- TASK GOAL -
In the listing below, the answer starts at the line that has "App Packer Template" and stops after the line that has "use directly in"; please repeat that part exactly and nothing more.

- DATA FOR THIS EXERCISE -

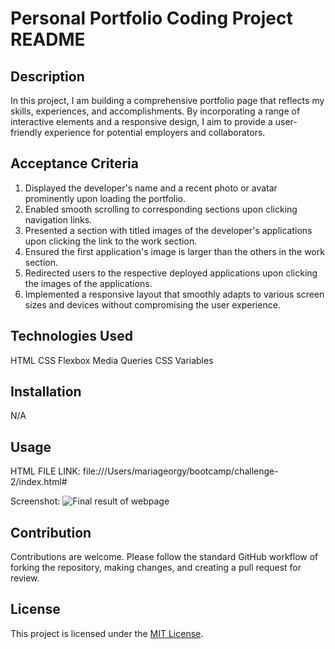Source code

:  # Personal Portfolio Coding Project README

## Description

In this project, I am building a comprehensive portfolio page that reflects my skills, experiences, and accomplishments. By incorporating a range of interactive elements and a responsive design, I aim to provide a user-friendly experience for potential employers and collaborators.

## Acceptance Criteria

1. Displayed the developer's name and a recent photo or avatar prominently upon loading the portfolio.
2. Enabled smooth scrolling to corresponding sections upon clicking navigation links.
3. Presented a section with titled images of the developer's applications upon clicking the link to the work section.
4. Ensured the first application's image is larger than the others in the work section.
5. Redirected users to the respective deployed applications upon clicking the images of the applications.
6. Implemented a responsive layout that smoothly adapts to various screen sizes and devices without compromising the user experience.

## Technologies Used
HTML
CSS
Flexbox
Media Queries
CSS Variables

## Installation

N/A

## Usage

HTML FILE LINK: file:///Users/mariageorgy/bootcamp/challenge-2/index.html#

Screenshot: ![Final result of webpage](screenshot.png)

## Contribution

Contributions are welcome. Please follow the standard GitHub workflow of forking the repository, making changes, and creating a pull request for review.

## License

This project is licensed under the [MIT License](https://opensource.org/licenses/MIT).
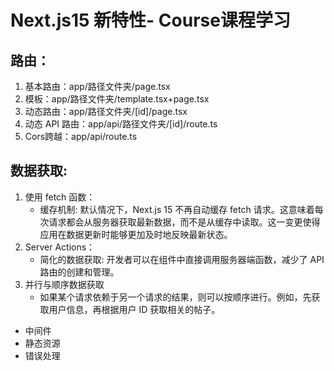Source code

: # Next.js15 新特性- Course课程学习

## 路由：
1. 基本路由：app/路径文件夹/page.tsx
2. 模板：app/路径文件夹/template.tsx+page.tsx
3. 动态路由：app/路径文件夹/[id]/page.tsx
4. 动态 API 路由：app/api/路径文件夹/[id]/route.ts
5. Cors跨越：app/api/route.ts


## 数据获取:
1. 使用 fetch 函数：
    - 缓存机制: 默认情况下，Next.js 15 不再自动缓存 fetch 请求。这意味着每次请求都会从服务器获取最新数据，而不是从缓存中读取。这一变更使得应用在数据更新时能够更加及时地反映最新状态。
2. Server Actions：
    - 简化的数据获取: 开发者可以在组件中直接调用服务器端函数，减少了 API 路由的创建和管理。
3. 并行与顺序数据获取
    - 如果某个请求依赖于另一个请求的结果，则可以按顺序进行。例如，先获取用户信息，再根据用户 ID 获取相关的帖子。


- 中间件
- 静态资源
- 错误处理
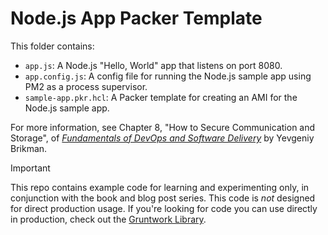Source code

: # Node.js App Packer Template

This folder contains:

* `app.js`: A Node.js "Hello, World" app that listens on port 8080.
* `app.config.js`: A config file for running the Node.js sample app using PM2 as a process supervisor.
* `sample-app.pkr.hcl`: A Packer template for creating an AMI for the Node.js sample app.

For more information, see Chapter 8, "How to Secure Communication and Storage", of
[_Fundamentals of DevOps and Software Delivery_](https://www.fundamentals-of-devops.com) by Yevgeniy Brikman.

> [!IMPORTANT]  
> This repo contains example code for learning and experimenting only, in conjunction with the book and blog post
> series. This code is _not_ designed for direct production usage. If you're looking for code you can use directly in
> production, check out the [Gruntwork Library](https://www.gruntwork.io/products/library).
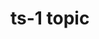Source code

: [title]: # (ts-1 topic)
[tags]: # (introduction)
[priority]: # (501)
# ts-1 topic

<!-- add troubleshooting topic and info -->
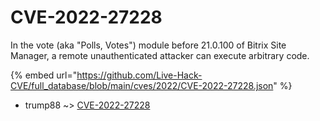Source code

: # CVE-2022-27228

In the vote (aka "Polls, Votes") module before 21.0.100 of Bitrix Site Manager, a remote unauthenticated attacker can execute arbitrary code.

{% embed url="https://github.com/Live-Hack-CVE/full_database/blob/main/cves/2022/CVE-2022-27228.json" %}


* trump88 ~> [CVE-2022-27228](https://www.alice-snow.ru/2022/database/cve-2022-27228/cve-2022-27228-trump88)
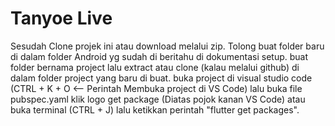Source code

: # Tanyoe Live

Sesudah Clone projek ini atau download melalui zip. Tolong buat folder baru di dalam folder Android yg sudah di beritahu di dokumentasi setup. buat folder bernama project lalu extract atau clone (kalau melalui github) di dalam folder project yang baru di buat. buka project di visual studio code (CTRL + K + O <-- Perintah Membuka project di VS Code) lalu buka file pubspec.yaml klik logo get package (Diatas pojok kanan VS Code) atau buka terminal (CTRL + J) lalu ketikkan perintah "flutter get packages".
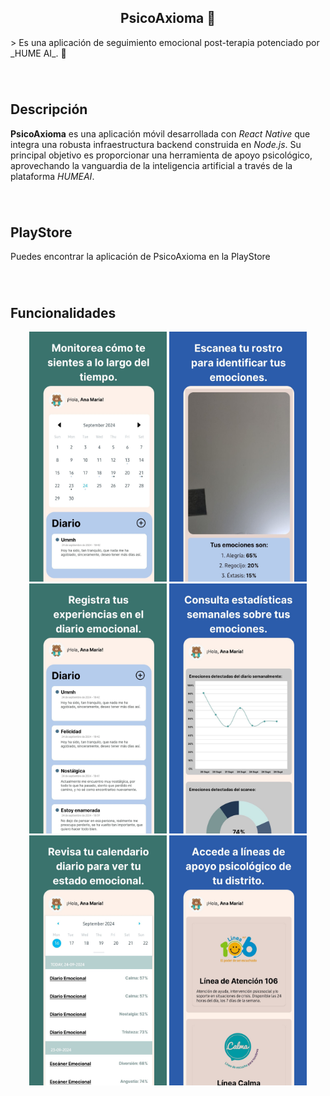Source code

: <h2 align="center">PsicoAxioma 🧸</h2>
> Es una aplicación de seguimiento emocional post-terapia potenciado por _HUME AI_. 🧸

###

<br clear="both">

###

## **Descripción**
**PsicoAxioma** es una aplicación móvil desarrollada con _React Native_ que integra una robusta infraestructura backend construida en _Node.js_.
Su principal objetivo es proporcionar una herramienta de apoyo psicológico, aprovechando la vanguardia de la inteligencia artificial a través de la plataforma _HUMEAI_.

###

<br clear="both">

###

## **PlayStore**
Puedes encontrar la aplicación de PsicoAxioma en la PlayStore

###

<br clear="both">

###

## **Funcionalidades**
<div align="center">
 <img src="./readme-assets/1.jpg" alt="readme-title" width="220" height="400"/>
<img src="./readme-assets/2.jpg" alt="readme-title" width="220" height="400"/>
 <img src="./readme-assets/3.jpg" alt="readme-title" width="220" height="400"/>
 <img src="./readme-assets/4.jpg" alt="readme-title" width="220" height="400"/>
 <img src="./readme-assets/5.jpg" alt="readme-title" width="220" height="400"/>
 <img src="./readme-assets/6.jpg" alt="readme-title" width="220" height="400"/>
</div>
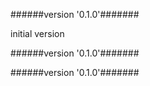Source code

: 
######version '0.1.0'#######

initial version



######version '0.1.0'#######





######version '0.1.0'#######




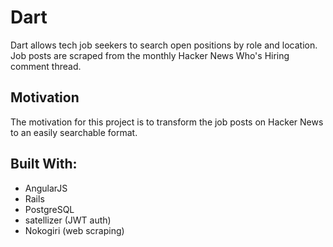 # Dart

Dart allows tech job seekers to search open positions by role and location. Job posts are scraped from the monthly Hacker News Who's Hiring comment thread.

## Motivation

The motivation for this project is to transform the job posts on Hacker News to an easily searchable format.

## Built With:

* AngularJS
* Rails
* PostgreSQL
* satellizer (JWT auth)
* Nokogiri (web scraping)
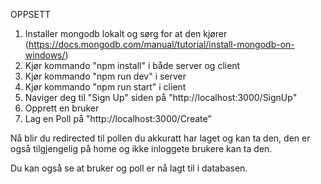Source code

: OPPSETT

1. Installer mongodb lokalt og sørg for at den kjører
(https://docs.mongodb.com/manual/tutorial/install-mongodb-on-windows/)
2. Kjør kommando "npm install" i både server og client
3. Kjør kommando "npm run dev" i server
4. Kjør kommando "npm run start" i client
5. Naviger deg til "Sign Up" siden på "http://localhost:3000/SignUp"
6. Opprett en bruker
7. Lag en Poll på "http://localhost:3000/Create"

Nå blir du redirected til pollen du akkuratt har laget og kan ta den,
den er også tilgjengelig på home og ikke inloggete brukere kan ta den. 

Du kan også se at bruker og poll er nå lagt til i databasen. 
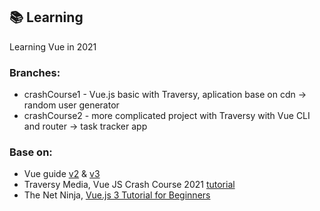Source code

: ## :books: Learning 

Learning Vue in 2021

### Branches:
* crashCourse1 - Vue.js basic with Traversy, aplication base on cdn -> random user generator
* crashCourse2 - more complicated project with Traversy with Vue CLI and router -> task tracker app

### Base on:
* Vue guide [v2](https://vuejs.org/v2/guide/) & [v3](https://v3.vuejs.org/guide/introduction.html)
* Traversy Media, Vue JS Crash Course 2021 [tutorial](https://www.youtube.com/watch?v=qZXt1Aom3Cs)
* The Net Ninja, [Vue.js 3 Tutorial for Beginners](https://www.youtube.com/playlist?list=PL4cUxeGkcC9hYYGbV60Vq3IXYNfDk8At1)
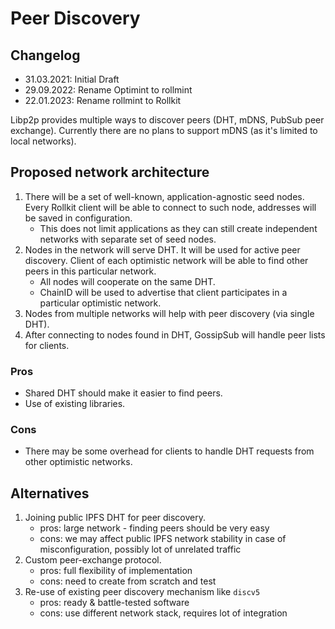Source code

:# Peer Discovery

## Changelog

- 31.03.2021: Initial Draft
- 29.09.2022: Rename Optimint to rollmint
- 22.01.2023: Rename rollmint to Rollkit

Libp2p provides multiple ways to discover peers (DHT, mDNS, PubSub peer exchange). Currently there are no plans to support mDNS (as it's limited to local networks).

## Proposed network architecture

1. There will be a set of well-known, application-agnostic seed nodes. Every Rollkit client will be able to connect to such node, addresses will be saved in configuration.
    - This does not limit applications as they can still create independent networks with separate set of seed nodes.
2. Nodes in the network will serve DHT. It will be used for active peer discovery. Client of each optimistic network will be able to find other peers in this particular network.
    - All nodes will cooperate on the same DHT.
    - ChainID will be used to advertise that client participates in a particular optimistic network.
3. Nodes from multiple networks will help with peer discovery (via single DHT).
4. After connecting to nodes found in DHT, GossipSub will handle peer lists for clients.

### Pros

- Shared DHT should make it easier to find peers.
- Use of existing libraries.

### Cons

- There may be some overhead for clients to handle DHT requests from other optimistic networks.

## Alternatives

1. Joining public IPFS DHT for peer discovery.
    - pros: large network - finding peers should be very easy
    - cons: we may affect public IPFS network stability in case of misconfiguration, possibly lot of unrelated traffic
2. Custom peer-exchange protocol.
    - pros: full flexibility of implementation
    - cons: need to create from scratch and test
3. Re-use of existing peer discovery mechanism like `discv5`
    - pros: ready & battle-tested software
    - cons: use different network stack, requires lot of integration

- RESULT FOR THIS TASK -
: # Node.js App Packer Template

This folder contains:

* `app.js`: A Node.js "Hello, World" app that listens on port 8080.
* `app.config.js`: A config file for running the Node.js sample app using PM2 as a process supervisor.
* `sample-app.pkr.hcl`: A Packer template for creating an AMI for the Node.js sample app.

For more information, see Chapter 8, "How to Secure Communication and Storage", of
[_Fundamentals of DevOps and Software Delivery_](https://www.fundamentals-of-devops.com) by Yevgeniy Brikman.

> [!IMPORTANT]  
> This repo contains example code for learning and experimenting only, in conjunction with the book and blog post
> series. This code is _not_ designed for direct production usage. If you're looking for code you can use directly in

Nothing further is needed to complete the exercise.